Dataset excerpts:

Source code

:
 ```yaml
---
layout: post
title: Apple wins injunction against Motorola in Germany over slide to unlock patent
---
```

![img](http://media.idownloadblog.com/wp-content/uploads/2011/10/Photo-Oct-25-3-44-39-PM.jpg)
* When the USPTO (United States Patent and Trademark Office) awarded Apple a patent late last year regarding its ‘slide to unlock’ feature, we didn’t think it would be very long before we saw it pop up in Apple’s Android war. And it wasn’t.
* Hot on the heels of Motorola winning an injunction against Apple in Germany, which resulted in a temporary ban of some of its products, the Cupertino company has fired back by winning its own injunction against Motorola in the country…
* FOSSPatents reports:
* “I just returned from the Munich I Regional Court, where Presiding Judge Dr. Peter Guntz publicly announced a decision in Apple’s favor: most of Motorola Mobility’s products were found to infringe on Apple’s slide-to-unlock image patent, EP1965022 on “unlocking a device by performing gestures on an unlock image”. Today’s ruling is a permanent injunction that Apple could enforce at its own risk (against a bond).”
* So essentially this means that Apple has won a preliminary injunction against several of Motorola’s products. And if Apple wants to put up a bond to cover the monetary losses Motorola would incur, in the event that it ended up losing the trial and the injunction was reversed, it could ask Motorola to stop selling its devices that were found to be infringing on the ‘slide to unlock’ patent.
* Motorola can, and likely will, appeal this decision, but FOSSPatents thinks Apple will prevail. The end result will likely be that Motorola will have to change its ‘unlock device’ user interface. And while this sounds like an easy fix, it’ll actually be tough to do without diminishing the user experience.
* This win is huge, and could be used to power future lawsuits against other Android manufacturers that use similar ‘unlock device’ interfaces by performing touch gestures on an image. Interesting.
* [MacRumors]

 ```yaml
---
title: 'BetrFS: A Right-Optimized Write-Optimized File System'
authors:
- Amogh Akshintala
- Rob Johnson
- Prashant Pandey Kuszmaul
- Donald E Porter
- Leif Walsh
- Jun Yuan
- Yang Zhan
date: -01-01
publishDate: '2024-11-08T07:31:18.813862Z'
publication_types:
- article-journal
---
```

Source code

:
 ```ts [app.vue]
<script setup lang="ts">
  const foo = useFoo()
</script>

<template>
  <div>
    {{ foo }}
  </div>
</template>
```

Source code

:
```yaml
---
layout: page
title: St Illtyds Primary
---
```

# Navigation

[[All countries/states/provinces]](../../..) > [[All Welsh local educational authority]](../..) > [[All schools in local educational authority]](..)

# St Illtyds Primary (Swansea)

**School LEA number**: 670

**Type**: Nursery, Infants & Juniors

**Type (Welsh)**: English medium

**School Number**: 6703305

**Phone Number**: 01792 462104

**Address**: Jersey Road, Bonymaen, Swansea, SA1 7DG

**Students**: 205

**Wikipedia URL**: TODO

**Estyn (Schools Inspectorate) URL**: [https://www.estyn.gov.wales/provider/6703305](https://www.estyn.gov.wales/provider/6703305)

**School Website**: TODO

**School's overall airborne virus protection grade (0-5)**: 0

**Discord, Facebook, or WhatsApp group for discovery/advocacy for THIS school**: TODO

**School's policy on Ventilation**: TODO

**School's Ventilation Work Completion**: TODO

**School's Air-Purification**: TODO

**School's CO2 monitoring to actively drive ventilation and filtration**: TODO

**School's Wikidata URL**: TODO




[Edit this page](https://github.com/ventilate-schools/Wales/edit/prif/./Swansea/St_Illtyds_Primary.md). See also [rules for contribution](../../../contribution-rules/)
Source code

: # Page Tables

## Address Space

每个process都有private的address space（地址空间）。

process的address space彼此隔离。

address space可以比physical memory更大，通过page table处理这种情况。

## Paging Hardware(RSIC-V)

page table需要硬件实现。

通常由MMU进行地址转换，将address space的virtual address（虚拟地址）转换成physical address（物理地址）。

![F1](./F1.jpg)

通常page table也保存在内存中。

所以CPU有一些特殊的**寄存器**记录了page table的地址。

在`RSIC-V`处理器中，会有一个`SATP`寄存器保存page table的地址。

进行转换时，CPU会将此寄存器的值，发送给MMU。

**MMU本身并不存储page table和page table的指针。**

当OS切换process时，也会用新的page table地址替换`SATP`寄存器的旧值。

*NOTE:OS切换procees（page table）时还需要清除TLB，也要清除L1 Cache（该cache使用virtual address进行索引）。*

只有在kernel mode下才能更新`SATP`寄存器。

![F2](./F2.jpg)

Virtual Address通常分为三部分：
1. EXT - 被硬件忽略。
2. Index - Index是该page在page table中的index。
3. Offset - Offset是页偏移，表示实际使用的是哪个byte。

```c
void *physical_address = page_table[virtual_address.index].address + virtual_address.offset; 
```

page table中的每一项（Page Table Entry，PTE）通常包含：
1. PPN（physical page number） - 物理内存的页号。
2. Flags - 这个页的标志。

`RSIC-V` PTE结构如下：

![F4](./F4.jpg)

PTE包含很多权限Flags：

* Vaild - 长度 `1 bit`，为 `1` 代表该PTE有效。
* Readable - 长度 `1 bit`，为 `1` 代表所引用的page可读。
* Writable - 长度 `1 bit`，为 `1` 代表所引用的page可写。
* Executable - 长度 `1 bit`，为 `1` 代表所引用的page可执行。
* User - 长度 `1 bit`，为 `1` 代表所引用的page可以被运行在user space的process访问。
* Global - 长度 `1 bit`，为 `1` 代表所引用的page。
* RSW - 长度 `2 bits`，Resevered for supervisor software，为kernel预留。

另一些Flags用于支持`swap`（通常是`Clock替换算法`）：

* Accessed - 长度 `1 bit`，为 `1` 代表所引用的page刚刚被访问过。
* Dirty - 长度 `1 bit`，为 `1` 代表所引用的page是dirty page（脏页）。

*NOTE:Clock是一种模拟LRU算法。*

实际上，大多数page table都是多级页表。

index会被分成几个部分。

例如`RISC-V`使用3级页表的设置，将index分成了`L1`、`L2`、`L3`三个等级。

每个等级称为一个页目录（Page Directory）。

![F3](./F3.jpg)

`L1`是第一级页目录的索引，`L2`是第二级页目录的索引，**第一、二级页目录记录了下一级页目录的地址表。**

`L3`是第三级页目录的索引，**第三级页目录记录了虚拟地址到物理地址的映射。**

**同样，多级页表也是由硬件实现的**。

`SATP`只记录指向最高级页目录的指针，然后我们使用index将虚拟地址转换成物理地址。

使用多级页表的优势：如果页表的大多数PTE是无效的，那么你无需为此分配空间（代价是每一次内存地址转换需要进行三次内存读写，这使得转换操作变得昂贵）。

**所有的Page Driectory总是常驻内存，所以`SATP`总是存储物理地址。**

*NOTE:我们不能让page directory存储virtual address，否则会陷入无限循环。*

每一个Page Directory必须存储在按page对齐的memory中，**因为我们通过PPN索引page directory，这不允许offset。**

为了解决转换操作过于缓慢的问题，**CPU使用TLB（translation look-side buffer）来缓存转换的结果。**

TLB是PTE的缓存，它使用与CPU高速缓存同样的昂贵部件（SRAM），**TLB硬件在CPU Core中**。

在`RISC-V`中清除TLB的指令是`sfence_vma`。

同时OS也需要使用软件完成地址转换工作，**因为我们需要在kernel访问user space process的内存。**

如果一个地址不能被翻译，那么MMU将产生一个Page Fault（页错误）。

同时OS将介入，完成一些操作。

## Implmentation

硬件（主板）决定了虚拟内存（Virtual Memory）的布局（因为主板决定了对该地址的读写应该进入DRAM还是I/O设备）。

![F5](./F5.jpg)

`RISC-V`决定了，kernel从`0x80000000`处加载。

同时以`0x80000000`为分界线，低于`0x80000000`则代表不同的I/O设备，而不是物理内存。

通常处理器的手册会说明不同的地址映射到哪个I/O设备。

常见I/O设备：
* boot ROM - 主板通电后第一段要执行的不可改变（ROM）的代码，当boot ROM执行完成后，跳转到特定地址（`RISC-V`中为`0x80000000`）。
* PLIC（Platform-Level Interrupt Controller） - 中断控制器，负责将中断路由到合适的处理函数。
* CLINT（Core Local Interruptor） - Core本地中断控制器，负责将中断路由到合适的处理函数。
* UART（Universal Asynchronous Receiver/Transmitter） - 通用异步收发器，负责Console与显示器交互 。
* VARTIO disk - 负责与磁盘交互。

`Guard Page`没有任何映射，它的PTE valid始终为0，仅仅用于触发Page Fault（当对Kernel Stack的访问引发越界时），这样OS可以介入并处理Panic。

Aim of the task> All that is wanted is the set of lines from the one with "disk - 负责与磁盘交互。" through the last line of the entries, both included, output exactly.

Solution>
* VARTIO disk - 负责与磁盘交互。

`Guard Page`没有任何映射，它的PTE valid始终为0，仅仅用于触发Page Fault（当对Kernel Stack的访问引发越界时），这样OS可以介入并处理Panic。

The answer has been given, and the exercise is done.